Today, people have been living a very hectic lifestyle. With a stressful work life and no time to socialize, people have become more and more unhappy with their way of living. Many of us live far from our home town for education and for work. And the transition is not at times easy.
Before moving, people look for cities that have better education facilities or job opportunities, some may even look for how safe the city is. Well! many factors go in while choosing to live in the city of your dreams.
A survey by a UK firm, Online Mortgage Advisor, has revealed the names of the happiest cities in the world to buy a house.
Top 20 happiest Cities In the World
As the survey said, Barcelona Spain is the happiest city in the world to buy a house. Barcelona’s homebuyer photos scored an average happiness score of 95.4 out of a possible 100, which is a whopping 15.6% over the global average happiness level of homebuyers.
India was also featured in the list and took five spots in the category. Chandigarh was tagged the fifth happiest city while Jaipur was tenth on the global score. Following that, Chennai stood on thirteenth, Indore on seventeenth, and Lucknow was named the twentieth happiest city in the world to buy a house.
Top 20 Un-happiest Cities In the World
The least happy city to buy a home according to the Instagram analysis is Mumbai, India, with an average happiness score of 68.4 out of 100. That’s 17.1% lower than the global homebuyer average.
Methodology
Online Mortgage Advisor (OMA) is a free mortgage broker matching service that matches people with someone specifically based upon their circumstances.
As per the information shared by OMA, the analysis was performed in August 2021 which took into consideration two sets of Instagram posts: one was found using the hashtag #selfie and the other was found using hashtags relating to a recent home purchase, e.g. #homeowner.
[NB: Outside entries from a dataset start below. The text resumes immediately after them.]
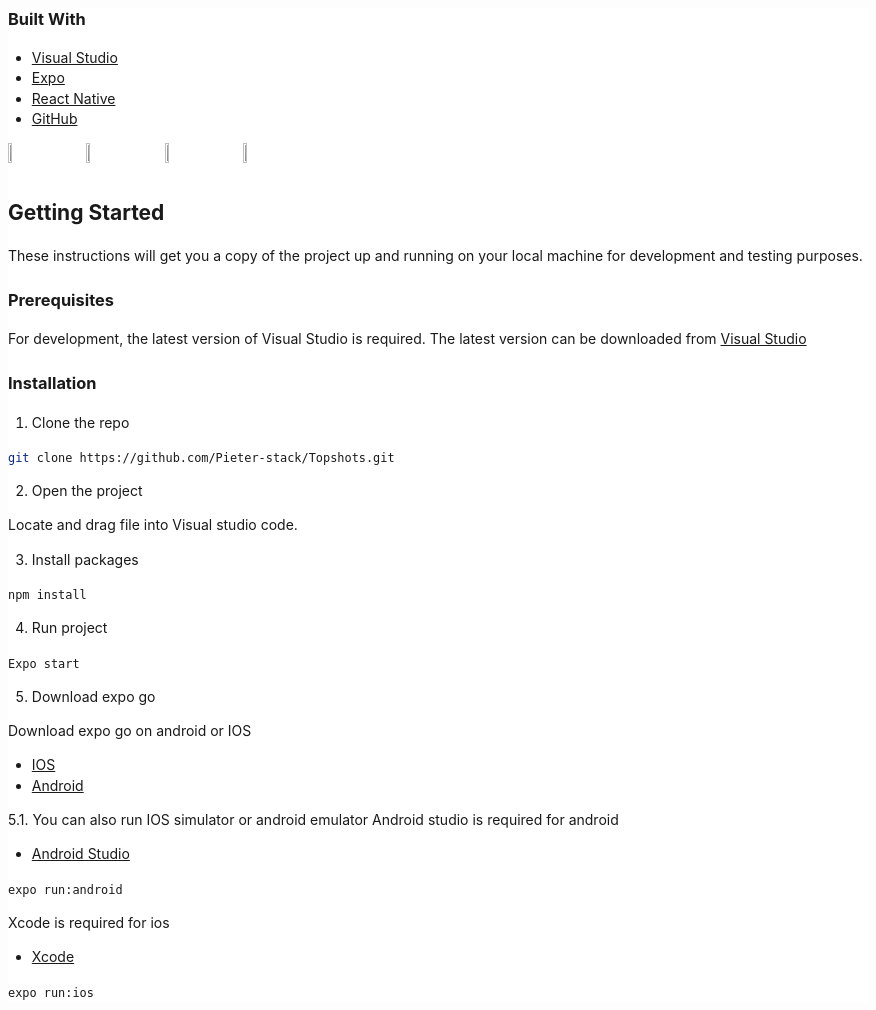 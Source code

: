 ### Built With

* [Visual Studio](https://visualstudio.microsoft.com/)
* [Expo](https://expo.dev/)
* [React Native](https://reactnative.dev/)
* [GitHub](https://github.com/)

<img src="https://upload.wikimedia.org/wikipedia/commons/9/9a/Visual_Studio_Code_1.35_icon.svg" width="5%" height="5%">&nbsp;&nbsp;&nbsp;&nbsp;&nbsp;&nbsp;&nbsp;&nbsp;
<img src="https://upload.wikimedia.org/wikipedia/commons/a/a7/React-icon.svg" width="5%" height="5%">&nbsp;&nbsp;&nbsp;&nbsp;&nbsp;&nbsp;&nbsp;&nbsp;
<img src="https://upload.wikimedia.org/wikipedia/commons/a/a7/React-icon.svg" width="5%" height="5%">&nbsp;&nbsp;&nbsp;&nbsp;&nbsp;&nbsp;&nbsp;&nbsp;
<img src="https://upload.wikimedia.org/wikipedia/commons/9/91/Octicons-mark-github.svg" width="5%" height="5%">&nbsp;&nbsp;&nbsp;&nbsp;&nbsp;&nbsp;&nbsp;&nbsp;


## Getting Started

These instructions will get you a copy of the project up and running on your local machine for development and testing purposes.

### Prerequisites

For development, the latest version of Visual Studio is required. The latest version can be downloaded from [Visual Studio](https://visualstudio.microsoft.com/)

### Installation
 
1. Clone the repo
```sh
git clone https://github.com/Pieter-stack/Topshots.git
```
2. Open the project

  Locate and drag file into Visual studio code.

3. Install packages 

```sh
npm install
```

4. Run project

```sh
Expo start
```

5. Download expo go

Download expo go on android or IOS
* [IOS](https://apps.apple.com/us/app/expo-go/id982107779)
* [Android](https://play.google.com/store/apps/details?id=host.exp.exponent&hl=en_ZA&gl=US)

5.1. You can also run IOS simulator or android emulator
Android studio is required for android
* [Android Studio](https://developer.android.com/studio?gclid=Cj0KCQjwhqaVBhCxARIsAHK1tiP-KAFcvl19_xwV01RQoGHAutm6AxSajkqRUTqSQXHxTKGShHW3vYwaAgQ_EALw_wcB&gclsrc=aw.ds)
```sh
expo run:android
```
Xcode is required for ios
* [Xcode](https://developer.apple.com/xcode/)
```sh
expo run:ios
```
Every photo in this analysis was scanned with the Microsoft Azure facial recognition tool. Microsoft Azure analyses clear photos of faces and automatically provides a score on the levels of different emotions present. The detectable emotions are anger, contempt, disgust, fear, happiness, sadness, surprise, and neutrality. For the purposes of our analysis, we combined the negative emotions (anger, contempt, disgust, fear, sadness) into one category (‘negative’).